** Assignment **
Report back every line from the entries below in which the word "orientation" occurs.

** Dataset records **
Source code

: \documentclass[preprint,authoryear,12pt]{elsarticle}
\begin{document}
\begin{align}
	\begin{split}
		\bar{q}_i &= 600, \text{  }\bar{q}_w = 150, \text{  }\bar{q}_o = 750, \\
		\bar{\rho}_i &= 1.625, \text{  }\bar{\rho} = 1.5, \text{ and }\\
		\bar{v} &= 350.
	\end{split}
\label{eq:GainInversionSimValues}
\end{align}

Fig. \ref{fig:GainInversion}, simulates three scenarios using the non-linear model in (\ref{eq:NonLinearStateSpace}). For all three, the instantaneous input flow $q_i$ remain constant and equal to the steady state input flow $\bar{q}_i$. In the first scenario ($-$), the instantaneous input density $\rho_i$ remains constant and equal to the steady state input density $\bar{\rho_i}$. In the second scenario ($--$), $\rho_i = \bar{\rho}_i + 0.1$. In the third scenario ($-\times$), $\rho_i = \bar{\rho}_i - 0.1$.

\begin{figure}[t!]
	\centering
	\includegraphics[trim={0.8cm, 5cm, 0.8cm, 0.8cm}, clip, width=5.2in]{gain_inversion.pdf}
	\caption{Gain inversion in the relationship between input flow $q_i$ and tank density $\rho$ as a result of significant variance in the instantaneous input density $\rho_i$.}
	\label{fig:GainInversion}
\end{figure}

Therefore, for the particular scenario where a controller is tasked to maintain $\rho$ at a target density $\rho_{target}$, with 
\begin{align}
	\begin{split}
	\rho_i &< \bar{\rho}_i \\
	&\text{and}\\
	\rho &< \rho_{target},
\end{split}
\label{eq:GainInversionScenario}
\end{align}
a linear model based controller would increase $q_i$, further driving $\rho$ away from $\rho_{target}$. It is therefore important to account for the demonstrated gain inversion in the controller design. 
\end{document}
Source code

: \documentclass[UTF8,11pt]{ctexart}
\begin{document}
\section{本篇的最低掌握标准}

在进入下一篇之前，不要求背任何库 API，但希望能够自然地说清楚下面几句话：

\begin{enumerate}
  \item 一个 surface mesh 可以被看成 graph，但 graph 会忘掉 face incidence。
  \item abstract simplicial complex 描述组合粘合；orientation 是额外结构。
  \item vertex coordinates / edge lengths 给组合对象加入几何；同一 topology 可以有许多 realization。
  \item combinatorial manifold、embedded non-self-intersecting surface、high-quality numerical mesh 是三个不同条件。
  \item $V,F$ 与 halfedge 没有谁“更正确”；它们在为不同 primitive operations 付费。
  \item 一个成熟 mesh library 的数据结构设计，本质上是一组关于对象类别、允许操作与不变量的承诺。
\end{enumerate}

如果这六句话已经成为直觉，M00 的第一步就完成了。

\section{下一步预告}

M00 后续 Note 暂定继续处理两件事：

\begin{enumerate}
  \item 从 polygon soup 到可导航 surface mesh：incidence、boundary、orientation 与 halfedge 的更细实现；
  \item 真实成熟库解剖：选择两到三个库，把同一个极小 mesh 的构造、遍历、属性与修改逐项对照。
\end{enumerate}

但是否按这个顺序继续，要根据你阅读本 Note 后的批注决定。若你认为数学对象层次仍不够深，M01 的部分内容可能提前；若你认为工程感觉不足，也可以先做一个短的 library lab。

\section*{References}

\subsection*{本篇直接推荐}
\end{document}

** Solution **
  \item abstract simplicial complex 描述组合粘合；orientation 是额外结构。
  \item 从 polygon soup 到可导航 surface mesh：incidence、boundary、orientation 与 halfedge 的更细实现；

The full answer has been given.